Proviamo a immaginarci l’inizio. L’inizio di tutto. Ecco non proprio il Big Bang o i dinosauri, ma un po’ dopo. Diciamo l’inizio dell’umanità, almeno così come ce la racconta il nostro testo sacro, la Bibbia. Cosa vedremmo? Due ragazzi, uno aitante e l’altro un po’ più bruttino, uno scaltro e  l’altro vagamente tonto, uno buono e l’altro dal fare sinistro. Due fratelli, e uno sta per uccidere l’altro. Ora fermiamo la storia e invertiamo le carte. Non è Caino il cattivo, bensì è lui il buono, l’ingenuo, il bello della coppia. L’altro invece, Abele, minore di anagrafe e di fatto, ha un solo scopo: farsi uccidere dal fratello. Lo vuole perché altrimenti la storia, almeno così come noi la conosciamo, non potrà avere inizio e lui, Abele, secondogenito dimenticato, non avrebbe più alcun ruolo, nulla per cui essere ricordato. Lui è il primo capro espiatorio e il suo, il loro, deve essere un sacrificio memorabile. Così, del resto, è scritto!

Ma qui viene il bello, cioè Caino. Perché Caino, bello e buono ma non così ingenuo come pensiamo, non ha nessuna intenzione di uccidere suo fratello.
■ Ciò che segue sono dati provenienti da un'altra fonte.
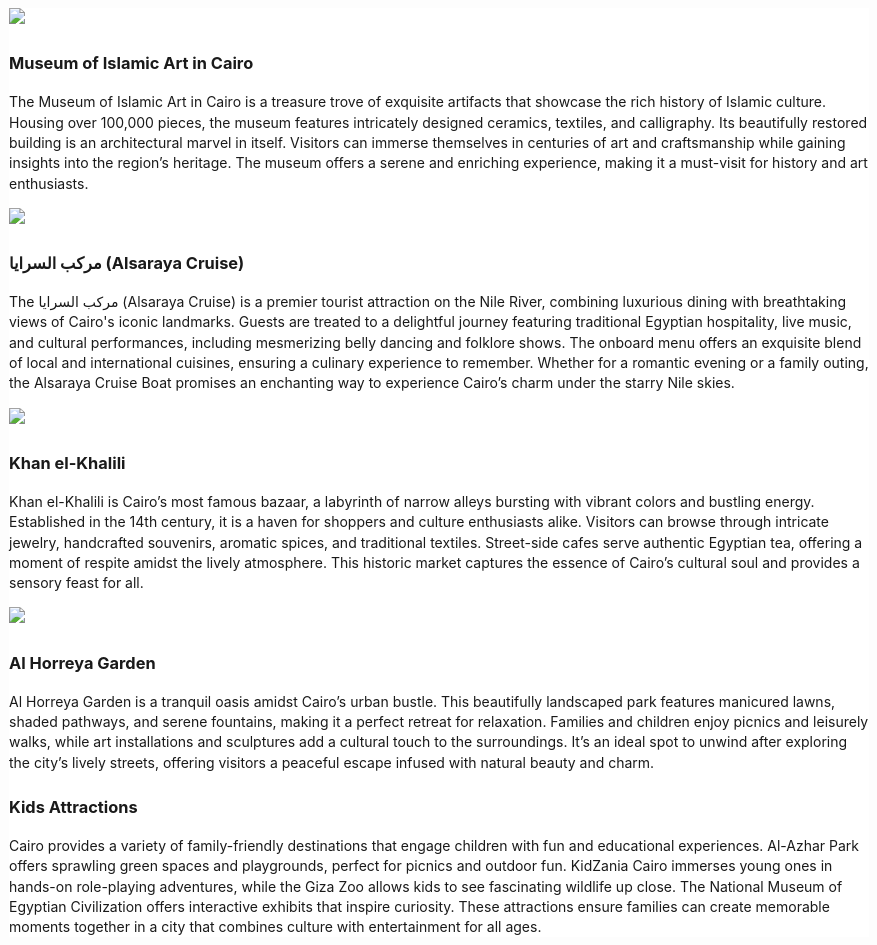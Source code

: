 ![](https://assets.mymaggie.ai/uploads/small_Museum_of_Islamic_Art_in_Cairo_c9d0d2d780.jpg)

### Museum of Islamic Art in Cairo

The Museum of Islamic Art in Cairo is a treasure trove of exquisite artifacts that showcase the rich history of Islamic culture. Housing over 100,000 pieces, the museum features intricately designed ceramics, textiles, and calligraphy. Its beautifully restored building is an architectural marvel in itself. Visitors can immerse themselves in centuries of art and craftsmanship while gaining insights into the region’s heritage. The museum offers a serene and enriching experience, making it a must-visit for history and art enthusiasts.

![](https://assets.mymaggie.ai/uploads/small_sray_alersh_belly_dancing_358f426c39.jpg)

### مركب السرايا (Alsaraya Cruise)

The مركب السرايا (Alsaraya Cruise) is a premier tourist attraction on the Nile River, combining luxurious dining with breathtaking views of Cairo's iconic landmarks. Guests are treated to a delightful journey featuring traditional Egyptian hospitality, live music, and cultural performances, including mesmerizing belly dancing and folklore shows. The onboard menu offers an exquisite blend of local and international cuisines, ensuring a culinary experience to remember. Whether for a romantic evening or a family outing, the Alsaraya Cruise Boat promises an enchanting way to experience Cairo’s charm under the starry Nile skies.

![](https://assets.mymaggie.ai/uploads/small_Khan_el_Khalili_edcec01d34.jpg)

### Khan el-Khalili

Khan el-Khalili is Cairo’s most famous bazaar, a labyrinth of narrow alleys bursting with vibrant colors and bustling energy. Established in the 14th century, it is a haven for shoppers and culture enthusiasts alike. Visitors can browse through intricate jewelry, handcrafted souvenirs, aromatic spices, and traditional textiles. Street-side cafes serve authentic Egyptian tea, offering a moment of respite amidst the lively atmosphere. This historic market captures the essence of Cairo’s cultural soul and provides a sensory feast for all.

![](https://assets.mymaggie.ai/uploads/small_Al_Horreya_Garden_168dcd7fc8.jpg)

### Al Horreya Garden

Al Horreya Garden is a tranquil oasis amidst Cairo’s urban bustle. This beautifully landscaped park features manicured lawns, shaded pathways, and serene fountains, making it a perfect retreat for relaxation. Families and children enjoy picnics and leisurely walks, while art installations and sculptures add a cultural touch to the surroundings. It’s an ideal spot to unwind after exploring the city’s lively streets, offering visitors a peaceful escape infused with natural beauty and charm.

### Kids Attractions

Cairo provides a variety of family-friendly destinations that engage children with fun and educational experiences. Al-Azhar Park offers sprawling green spaces and playgrounds, perfect for picnics and outdoor fun. KidZania Cairo immerses young ones in hands-on role-playing adventures, while the Giza Zoo allows kids to see fascinating wildlife up close. The National Museum of Egyptian Civilization offers interactive exhibits that inspire curiosity. These attractions ensure families can create memorable moments together in a city that combines culture with entertainment for all ages.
Egli afferma il suo no, si ribella al destino e al padre (Dio) e immagina un’umanità diversa, non segnata fin dal suo sorgere dal segno del sangue, non basata sull’invidia, sulla sopraffazione, la violenza.

Quella che mettiamo in scena non è un’altra storia possibile, ma la possibilità di un altro inizio. I nostri Caino e Abele sono due clown che si travestono da archetipi e cercano di smascherare i meccanismi di violenza e sopruso che da sempre regolano i rapporti tra gli uomini. Con una giostra di invenzioni surreali e personaggi, battute e canzoni ribaltano il mito e smascherano quelle che con Renè Girard possiamo definire “le cose nascoste fin dalla fondazione del mondo”.

Può esistere un’umanità priva di violenza? O forse la violenza è materia costitutiva di ogni società umana, la minaccia suprema che ci accompagna da sempre? Che cosa siamo stati capaci di inventare per eliminarla se non forme di violenza “minore” e istituzionalizzata (carcere, guerra, polizia, ecc.) o di sfogarla sui capri espiatori di turno (gli immigrati, i deboli, i “diversi”)? Siamo in grado di sfuggire a questo giogo? In sintesi: possiamo non essere figli di Caino?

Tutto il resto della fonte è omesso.